Because each treatment corresponds to a different number of cells, we will use a bootstrap approach to identify indices that are significantly different between conditions. we will bootstrap 2000 cells from the selected bins, then check which bin contains at least 2 times more cells in the reference compared to other treatments. This operation will be repeated 400 times, and any bin that is consistently different in 380 bins will be considered significant.
library(abind)
boot.mat <- lapply(seq(1,N),function(x) {
if (x%/%100==x/100) cat(x,'\n')
# bootstrap hilbert indices
cur.boot <- sample(which(hc %in% boot.ind),
size=ncells,
replace=TRUE)
return(table(factor(hc[cur.boot],levels=boot.ind),
droplevels(fullAnnots[cur.boot,'Treatment'])))
}
)
## 100
## 200
## 300
## 400
boot.mat <- abind(boot.mat,along=3)
boot.log <- log2(boot.mat)
boot.fold <- sweep(boot.log[,-1,],c(1,3),boot.log[,1,])
boot.sign <- sign(boot.fold)
boot.sign[abs(boot.fold)<log2(flim)] <- 0
boot.res <- apply(boot.sign,c(1,2),function(x) table(sign(x))[c('-1','0','1')])
boot.res <- aperm(boot.res,c(2,1,3))
boot.res[is.na(boot.res)] <- 0
dimnames(boot.res)[[2]] <- c('-1','0','1')
After the analysis, the following number of bins are found significant:
sig.res <- apply(boot.res[,c('-1','1'),]>(N*p),c(1,3),any)
sum.sig.res <- cbind(colSums(sig.res),
colSums(treatment.table[boot.ind[rowSums(sig.res)>0],colnames(sig.res)]))
p.cells.sig.res <- lapply(colnames(sig.res),
function(cur.cl) {
x <- treatment.table[boot.ind,cur.cl]
return(sum(x[sig.res[,cur.cl]])/sum(x))
}
)
names(p.cells.sig.res) <- colnames(sig.res)
sum.sig.res <- cbind(sum.sig.res,
round(100*unlist(p.cells.sig.res),0))
colnames(sum.sig.res) <- c('Number of indices',
'Number of Significant cells',
'Percent Significant Cells')
kable(sum.sig.res)
Number of indices | Number of Significant cells | Percent Significant Cells | |
---|---|---|---|
BCR/FcR-XL | 3 | 5788 | 1 |
PMA/Ionomycin | 47 | 4129 | 46 |
vanadate | 45 | 1733 | 28 |
Focusing on BCR/FcR-XL, which are the 3 indices that were found significant?
kable(treatment.table[boot.ind[sig.res[,'BCR/FcR-XL']],])
reference | BCR/FcR-XL | PMA/Ionomycin | vanadate | |
---|---|---|---|---|
2098176 | 1 | 97 | 32 | 0 |
4194304 | 69 | 3 | 7 | 13 |
6291455 | 198 | 14 | 23 | 48 |
Compared to the unstimulated sample, cells are decreasing in 2 bins and increasing in a 3rd one. Based on manual gating, what do these bins correspond to?

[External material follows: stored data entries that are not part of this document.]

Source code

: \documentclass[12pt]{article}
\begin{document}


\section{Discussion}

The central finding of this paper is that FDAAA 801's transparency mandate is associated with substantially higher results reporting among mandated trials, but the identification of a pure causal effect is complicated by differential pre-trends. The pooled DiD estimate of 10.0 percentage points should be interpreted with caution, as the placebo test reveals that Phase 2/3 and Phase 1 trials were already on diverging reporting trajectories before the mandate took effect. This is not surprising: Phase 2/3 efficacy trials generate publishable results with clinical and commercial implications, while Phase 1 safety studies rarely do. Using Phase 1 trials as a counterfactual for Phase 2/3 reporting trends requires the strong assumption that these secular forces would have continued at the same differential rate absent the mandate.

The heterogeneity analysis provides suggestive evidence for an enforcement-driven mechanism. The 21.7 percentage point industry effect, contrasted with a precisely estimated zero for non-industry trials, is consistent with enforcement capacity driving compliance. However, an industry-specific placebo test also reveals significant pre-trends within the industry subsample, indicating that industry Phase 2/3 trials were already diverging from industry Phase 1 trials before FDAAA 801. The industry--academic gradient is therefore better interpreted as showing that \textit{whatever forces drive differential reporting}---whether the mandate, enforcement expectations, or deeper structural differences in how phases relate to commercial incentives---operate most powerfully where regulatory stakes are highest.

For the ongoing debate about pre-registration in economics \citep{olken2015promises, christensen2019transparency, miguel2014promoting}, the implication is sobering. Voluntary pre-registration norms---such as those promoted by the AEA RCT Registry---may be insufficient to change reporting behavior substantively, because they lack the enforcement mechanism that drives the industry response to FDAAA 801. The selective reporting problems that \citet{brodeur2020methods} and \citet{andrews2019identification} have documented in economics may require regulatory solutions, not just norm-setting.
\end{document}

cur.treatment <- 'BCR/FcR-XL'
sig.cells <- with(fullAnnots,table(droplevels(Cells[hc %in% boot.ind[sig.res[,cur.treatment]]])))
total.sig.cells <- with(fullAnnots,table(droplevels(Cells[Cells %in% names(sig.cells) &
hc %in% boot.ind])))
treatment.sig.cells <- with(fullAnnots,
table(droplevels(Cells[hc %in% boot.ind[sig.res[,cur.treatment]] &
Treatment==cur.treatment])))
treatment.total.cells <- with(fullAnnots,
table(droplevels(Cells[Cells %in% names(sig.cells) &
hc %in% boot.ind &
Treatment==cur.treatment])))
sum.sig.cells <- cbind(sig.cells,
total.sig.cells,
round(100*sig.cells/total.sig.cells),
treatment.sig.cells,
treatment.total.cells,
round(100*treatment.sig.cells/treatment.total.cells))
colnames(sum.sig.cells) <- c('Number of Significant Cells',
'Total number of Cells',
'Percent of Total',
paste('Number of Signigicant Cells in',cur.treatment),
paste('Number of Cells in',cur.treatment),
paste('Percent of',cur.treatment))
kable(sum.sig.cells)
Number of Significant Cells | Total number of Cells | Percent of Total | Number of Signigicant Cells in BCR/FcR-XL | Number of Cells in BCR/FcR-XL | Percent of BCR/FcR-XL | |
---|---|---|---|---|---|---|
igm- | 30 | 288 | 10 | 23 | 119 | 19 |
igm+ | 475 | 1373 | 35 | 91 | 320 | 28 |
All the cells that are found significant are B cells, and they represent a large fraction of all B cells in the BCR/FcR-XL sample, even when only taking the bootstrapped indices into account.